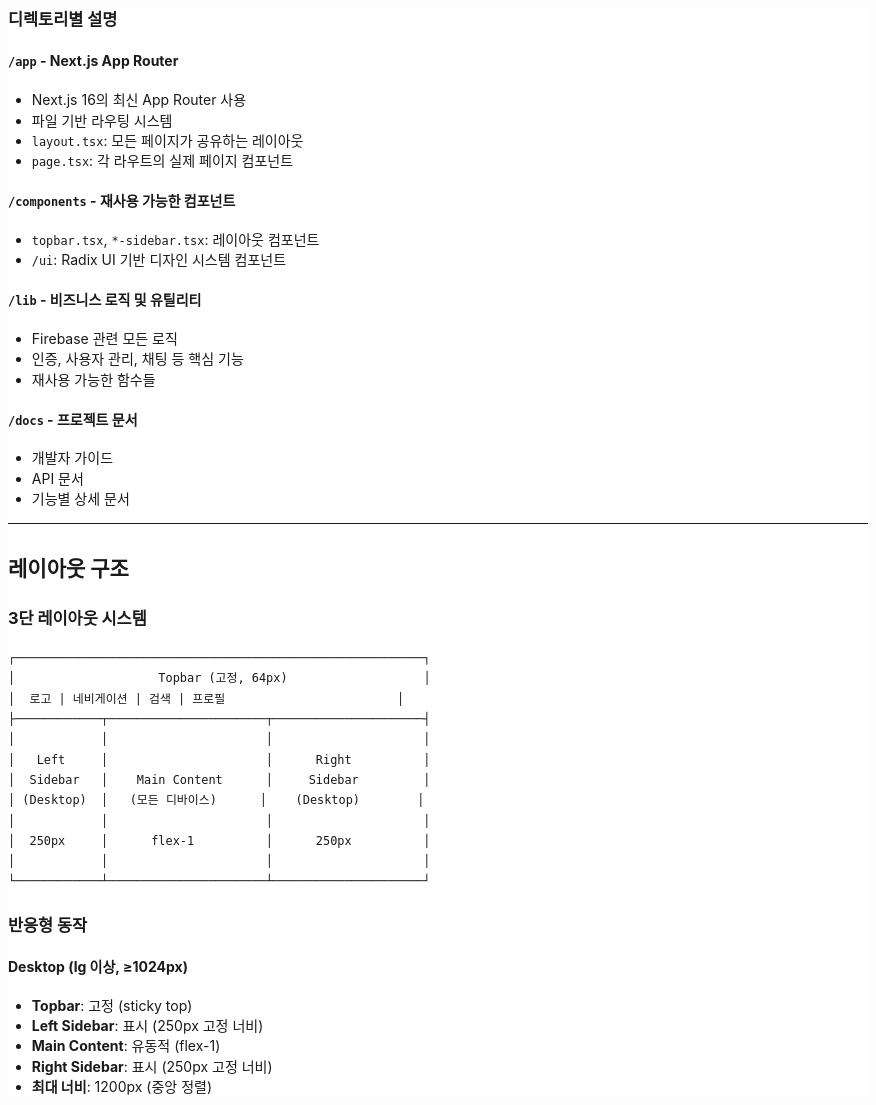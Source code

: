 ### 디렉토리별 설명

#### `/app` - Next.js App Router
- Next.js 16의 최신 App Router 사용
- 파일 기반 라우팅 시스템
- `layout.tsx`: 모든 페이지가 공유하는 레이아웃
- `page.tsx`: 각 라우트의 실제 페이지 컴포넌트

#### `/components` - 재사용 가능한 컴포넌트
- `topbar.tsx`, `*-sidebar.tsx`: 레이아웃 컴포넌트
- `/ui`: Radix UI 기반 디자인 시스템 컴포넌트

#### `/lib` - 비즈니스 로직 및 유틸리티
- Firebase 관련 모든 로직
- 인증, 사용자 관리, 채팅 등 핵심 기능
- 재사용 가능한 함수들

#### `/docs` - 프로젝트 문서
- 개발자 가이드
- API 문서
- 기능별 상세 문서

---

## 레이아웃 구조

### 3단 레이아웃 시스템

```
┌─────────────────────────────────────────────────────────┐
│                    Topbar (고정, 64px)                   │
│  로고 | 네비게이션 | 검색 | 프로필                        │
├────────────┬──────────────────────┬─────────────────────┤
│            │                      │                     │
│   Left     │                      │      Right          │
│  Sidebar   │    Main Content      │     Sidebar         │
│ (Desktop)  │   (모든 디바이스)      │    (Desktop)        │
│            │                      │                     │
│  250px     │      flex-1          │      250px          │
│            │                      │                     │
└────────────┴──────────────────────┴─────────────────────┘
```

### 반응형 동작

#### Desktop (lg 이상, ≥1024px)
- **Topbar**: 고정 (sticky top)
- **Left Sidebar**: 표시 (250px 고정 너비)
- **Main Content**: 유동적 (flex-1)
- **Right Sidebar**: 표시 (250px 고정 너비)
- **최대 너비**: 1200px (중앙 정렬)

◆ Problem statement: Write out every line of the entries above exactly, and omit their pictures.

◆ Response:
Source code

: ### 디렉토리별 설명

#### `/app` - Next.js App Router
- Next.js 16의 최신 App Router 사용
- 파일 기반 라우팅 시스템
- `layout.tsx`: 모든 페이지가 공유하는 레이아웃
- `page.tsx`: 각 라우트의 실제 페이지 컴포넌트

#### `/components` - 재사용 가능한 컴포넌트
- `topbar.tsx`, `*-sidebar.tsx`: 레이아웃 컴포넌트
- `/ui`: Radix UI 기반 디자인 시스템 컴포넌트

#### `/lib` - 비즈니스 로직 및 유틸리티
- Firebase 관련 모든 로직
- 인증, 사용자 관리, 채팅 등 핵심 기능
- 재사용 가능한 함수들

#### `/docs` - 프로젝트 문서
- 개발자 가이드
- API 문서
- 기능별 상세 문서

---

## 레이아웃 구조

### 3단 레이아웃 시스템

```
┌─────────────────────────────────────────────────────────┐
│                    Topbar (고정, 64px)                   │
│  로고 | 네비게이션 | 검색 | 프로필                        │
├────────────┬──────────────────────┬─────────────────────┤
│            │                      │                     │
│   Left     │                      │      Right          │
│  Sidebar   │    Main Content      │     Sidebar         │
│ (Desktop)  │   (모든 디바이스)      │    (Desktop)        │
│            │                      │                     │
│  250px     │      flex-1          │      250px          │
│            │                      │                     │
└────────────┴──────────────────────┴─────────────────────┘
```

### 반응형 동작

#### Desktop (lg 이상, ≥1024px)
- **Topbar**: 고정 (sticky top)
- **Left Sidebar**: 표시 (250px 고정 너비)
- **Main Content**: 유동적 (flex-1)
- **Right Sidebar**: 표시 (250px 고정 너비)
- **최대 너비**: 1200px (중앙 정렬)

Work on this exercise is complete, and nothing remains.